Esse quadro confirmaria a advertência contida na carta entregue pelas entidades à ministra Dilma Roussef, de que estaria em curso uma tentativa de "criar fatos consumados que terminem impedindo a realização de uma das maiores potencialidades da digitalização da TV aberta: a multiplicação do número de canais de televisão e a inclusão digital da população".

A posição foi endossada pela deputada Jandira Feghali (PCdoB-RJ), também presente à reunião. "A discussão de política industrial tem que ser feita junto com o modelo de exploração para evitar um fato consumado", disse.

Debate aberto

Para evitar a política de fato consumado as organizações da sociedade civil foram solicitar a ministra Dilma Roussef o adiamento da decisão e abertura de amplo debate com a sociedade. Estiveram presentes representantes da CUT, da Associação Brasileira de ONGs (Abong), do Intervozes - Coletivo Brasil de Comunicação Social, da Associação Brasileira de Canais Comunitários (ABCCOM), do Fórum Nacional pela Democratização da Comunicação (FNDC), da Articulação Nacional pelo Direito à Comunicação (Cris Brasil) e do Congresso Brasileiro de Cinema (CBC).

"Com a TV digital, será possível abrir a radiodifusão para novas operações como pequenas emissoras comerciais de âmbito local, canais legislativos, comunitários, universitários, públicos e até mesmo produzidos pelos próprios movimentos sociais. Esta decisão terá enormes impactos sociais, culturais e econômicos na vida brasileira e, por isso mesmo, necessita ser fruto de amplo debate", diz a carta entregue.

Os integrantes questionaram a ministra sobre a definição da exploração dos serviços e como a TV Digital poderia contribuir para a democratização da comunicação, permitindo a entrada de novos atores no espectro eletromagnético.

Outra preocupação manifestada pelos presentes foi a dispensa da tecnologia nacional produzida pelas universidades brasileiras.

"O Brasil investiu tempo, dinheiro e obteve ótimos resultados nas pesquisas que produziu. É importante saber se isso será considerado e como acontecerá, pois corremos o risco de colocar inovações que avançam frente à consagradas tecnologias na lata de lixo", questiona Edison Lima.

A posição do governo começa a revoltar também os pesquisadores.

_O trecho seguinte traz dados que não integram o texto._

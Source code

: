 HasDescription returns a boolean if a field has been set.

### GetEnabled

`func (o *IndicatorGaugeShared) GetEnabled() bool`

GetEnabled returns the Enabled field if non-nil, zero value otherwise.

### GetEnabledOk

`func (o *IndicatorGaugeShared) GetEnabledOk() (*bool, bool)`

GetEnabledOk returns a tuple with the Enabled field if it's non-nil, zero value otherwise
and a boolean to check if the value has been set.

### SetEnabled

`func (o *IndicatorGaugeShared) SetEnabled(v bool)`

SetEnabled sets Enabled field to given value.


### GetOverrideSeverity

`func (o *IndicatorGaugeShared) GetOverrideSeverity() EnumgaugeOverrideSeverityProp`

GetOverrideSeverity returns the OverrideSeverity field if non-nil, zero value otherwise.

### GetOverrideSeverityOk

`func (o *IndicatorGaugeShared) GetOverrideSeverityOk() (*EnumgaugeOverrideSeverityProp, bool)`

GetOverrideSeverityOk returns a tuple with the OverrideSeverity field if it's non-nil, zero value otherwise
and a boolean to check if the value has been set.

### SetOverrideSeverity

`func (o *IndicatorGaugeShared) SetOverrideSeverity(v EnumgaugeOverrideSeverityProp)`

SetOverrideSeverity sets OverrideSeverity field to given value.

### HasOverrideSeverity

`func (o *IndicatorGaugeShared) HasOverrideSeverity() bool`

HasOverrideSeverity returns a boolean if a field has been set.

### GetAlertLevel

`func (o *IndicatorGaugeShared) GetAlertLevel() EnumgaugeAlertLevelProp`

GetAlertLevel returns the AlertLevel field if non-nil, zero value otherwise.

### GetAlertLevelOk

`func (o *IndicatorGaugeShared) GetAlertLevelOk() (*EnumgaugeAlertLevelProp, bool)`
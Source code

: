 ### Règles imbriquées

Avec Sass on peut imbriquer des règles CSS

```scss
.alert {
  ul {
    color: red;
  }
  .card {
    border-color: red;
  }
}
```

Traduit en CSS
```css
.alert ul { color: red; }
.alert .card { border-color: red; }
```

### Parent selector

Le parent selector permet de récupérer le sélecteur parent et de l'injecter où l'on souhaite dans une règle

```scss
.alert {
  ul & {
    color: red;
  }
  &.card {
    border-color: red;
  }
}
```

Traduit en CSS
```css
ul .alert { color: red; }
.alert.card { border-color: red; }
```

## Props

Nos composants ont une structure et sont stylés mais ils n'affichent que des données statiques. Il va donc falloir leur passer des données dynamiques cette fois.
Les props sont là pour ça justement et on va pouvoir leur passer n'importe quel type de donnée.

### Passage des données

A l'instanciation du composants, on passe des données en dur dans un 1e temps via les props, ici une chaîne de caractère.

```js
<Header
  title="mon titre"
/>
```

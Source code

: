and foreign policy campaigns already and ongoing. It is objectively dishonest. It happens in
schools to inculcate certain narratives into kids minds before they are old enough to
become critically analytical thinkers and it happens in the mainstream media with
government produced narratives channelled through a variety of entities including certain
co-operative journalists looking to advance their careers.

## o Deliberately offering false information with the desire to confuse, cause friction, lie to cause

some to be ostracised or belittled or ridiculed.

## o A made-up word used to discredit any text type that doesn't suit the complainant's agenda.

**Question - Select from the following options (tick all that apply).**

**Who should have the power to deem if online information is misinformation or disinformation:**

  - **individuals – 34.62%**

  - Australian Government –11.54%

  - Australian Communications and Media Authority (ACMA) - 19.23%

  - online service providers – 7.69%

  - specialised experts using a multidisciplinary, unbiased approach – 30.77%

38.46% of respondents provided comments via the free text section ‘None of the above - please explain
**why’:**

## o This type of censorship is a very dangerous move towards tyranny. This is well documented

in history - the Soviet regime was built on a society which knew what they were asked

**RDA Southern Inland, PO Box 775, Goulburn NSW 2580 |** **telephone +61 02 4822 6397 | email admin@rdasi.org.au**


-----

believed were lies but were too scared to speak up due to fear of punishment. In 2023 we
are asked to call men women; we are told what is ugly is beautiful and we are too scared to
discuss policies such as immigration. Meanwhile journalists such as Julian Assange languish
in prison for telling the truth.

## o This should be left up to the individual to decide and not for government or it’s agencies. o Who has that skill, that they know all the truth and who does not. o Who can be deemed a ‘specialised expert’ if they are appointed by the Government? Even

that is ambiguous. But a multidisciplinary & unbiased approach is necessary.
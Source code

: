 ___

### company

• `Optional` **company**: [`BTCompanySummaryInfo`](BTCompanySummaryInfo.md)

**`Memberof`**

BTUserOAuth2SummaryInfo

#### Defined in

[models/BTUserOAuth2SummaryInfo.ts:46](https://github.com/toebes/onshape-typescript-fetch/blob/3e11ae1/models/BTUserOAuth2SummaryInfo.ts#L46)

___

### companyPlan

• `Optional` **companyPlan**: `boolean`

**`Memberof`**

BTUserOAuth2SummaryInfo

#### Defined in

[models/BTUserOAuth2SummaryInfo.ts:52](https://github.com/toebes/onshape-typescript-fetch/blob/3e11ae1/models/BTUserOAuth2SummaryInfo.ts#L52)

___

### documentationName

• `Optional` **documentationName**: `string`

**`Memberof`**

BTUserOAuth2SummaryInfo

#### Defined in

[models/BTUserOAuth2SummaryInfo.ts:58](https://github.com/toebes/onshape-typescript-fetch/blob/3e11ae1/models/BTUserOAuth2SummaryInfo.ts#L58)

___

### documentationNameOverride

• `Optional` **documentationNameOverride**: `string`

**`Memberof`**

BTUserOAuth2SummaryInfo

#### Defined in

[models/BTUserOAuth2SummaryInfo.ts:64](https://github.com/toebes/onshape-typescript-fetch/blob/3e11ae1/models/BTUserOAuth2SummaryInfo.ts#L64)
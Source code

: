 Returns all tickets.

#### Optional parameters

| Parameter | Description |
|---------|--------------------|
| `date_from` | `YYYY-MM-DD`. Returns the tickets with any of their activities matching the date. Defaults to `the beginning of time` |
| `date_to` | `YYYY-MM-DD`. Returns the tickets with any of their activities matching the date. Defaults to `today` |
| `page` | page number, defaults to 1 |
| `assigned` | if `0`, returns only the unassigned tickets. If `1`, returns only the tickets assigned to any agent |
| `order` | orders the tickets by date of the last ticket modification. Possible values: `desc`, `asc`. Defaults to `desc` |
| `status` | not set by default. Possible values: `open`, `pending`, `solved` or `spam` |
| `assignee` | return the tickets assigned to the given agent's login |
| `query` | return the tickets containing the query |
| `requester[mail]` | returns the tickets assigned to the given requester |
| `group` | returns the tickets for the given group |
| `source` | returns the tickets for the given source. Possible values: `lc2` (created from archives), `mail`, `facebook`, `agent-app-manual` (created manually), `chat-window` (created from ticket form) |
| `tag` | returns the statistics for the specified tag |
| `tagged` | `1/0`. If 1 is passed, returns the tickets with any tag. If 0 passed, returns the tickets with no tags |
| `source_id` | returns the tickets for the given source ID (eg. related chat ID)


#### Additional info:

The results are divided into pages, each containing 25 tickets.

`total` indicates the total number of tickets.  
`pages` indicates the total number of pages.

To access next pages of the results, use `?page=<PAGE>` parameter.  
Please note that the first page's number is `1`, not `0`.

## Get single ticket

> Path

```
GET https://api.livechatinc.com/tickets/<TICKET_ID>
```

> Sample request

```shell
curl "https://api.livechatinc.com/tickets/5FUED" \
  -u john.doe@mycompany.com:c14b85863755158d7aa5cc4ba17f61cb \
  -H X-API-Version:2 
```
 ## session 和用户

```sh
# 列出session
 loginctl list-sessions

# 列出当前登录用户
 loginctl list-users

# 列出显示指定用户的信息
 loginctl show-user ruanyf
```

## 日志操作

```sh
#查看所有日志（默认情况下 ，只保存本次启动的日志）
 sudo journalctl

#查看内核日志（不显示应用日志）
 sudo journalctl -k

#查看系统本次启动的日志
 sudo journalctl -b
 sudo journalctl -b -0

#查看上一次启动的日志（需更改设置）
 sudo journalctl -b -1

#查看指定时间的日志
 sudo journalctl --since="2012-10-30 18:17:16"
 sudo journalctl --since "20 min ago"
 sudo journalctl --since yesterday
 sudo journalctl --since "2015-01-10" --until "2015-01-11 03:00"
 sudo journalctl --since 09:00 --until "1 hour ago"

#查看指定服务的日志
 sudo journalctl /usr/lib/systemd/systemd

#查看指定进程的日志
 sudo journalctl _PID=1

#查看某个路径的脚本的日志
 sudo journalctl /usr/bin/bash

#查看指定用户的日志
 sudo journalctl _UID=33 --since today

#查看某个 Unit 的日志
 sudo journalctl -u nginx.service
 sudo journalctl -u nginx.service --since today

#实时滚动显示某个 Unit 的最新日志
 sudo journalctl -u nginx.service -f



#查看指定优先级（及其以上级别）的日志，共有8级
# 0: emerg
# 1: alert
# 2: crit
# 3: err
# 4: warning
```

"Vemos encoberta a discussão de áreas em que o Brasil pode de fato alavancar suas indústrias e criar um diferencial de qualidade, que é o caso do software e da geração de conteúdo, áreas que estão intimamente ligadas. Enganam-se aqueles que pensam que a adoção de um padrão estrangeiro não afetará o desenvolvimento de conteúdos", afirma texto escrito por Luis Fernando Soares e Guido Lemos, coordenadores de um dos consórcios brasileiros que produziu inovações tecnológicas.

Na avaliação de José Zunga, presidente da Federação Interestadual dos Trabalhadores em Telecomunicações (Fittel), outro ponto-chave que está sendo solapado no processo é a definição de regras que preparem a implantação da TV Digital no país. "É importante o cuidado com o ambiente regulatório frágil na área das comunicações, pois a criação de um novo serviço pode aumentar o fosso da desigualdade entre grandes e pequenos produtores caso não seja regulada sob a ótica da sociedade".

Também preocupada com isso, a deputada Jandira aproveitou a audiência realizada com a ministra Dilma Roussef para destacar a importância da implantação da TV digital ser feita segundo um marco regulatório democraticamente discutido. Ela informou que a Câmara dos Deputados prepara um seminário ainda para este mês e questionou a ministra sobre quando o governo passaria a incorporar o Parlamento no processo de decisão sobre os rumos do SBTVD.

A ministra reiterou a posição de que o marco regulatório ficaria para depois, mantendo impasse com a posição das entidades. Ao final da reunião, as entidades cobraram que o governo defina concretamente como vai incorporar a sociedade civil no debate. A ministra prometeu uma resposta, mas manteve a posição de que a discussão neste momento ficará restrita ao governo.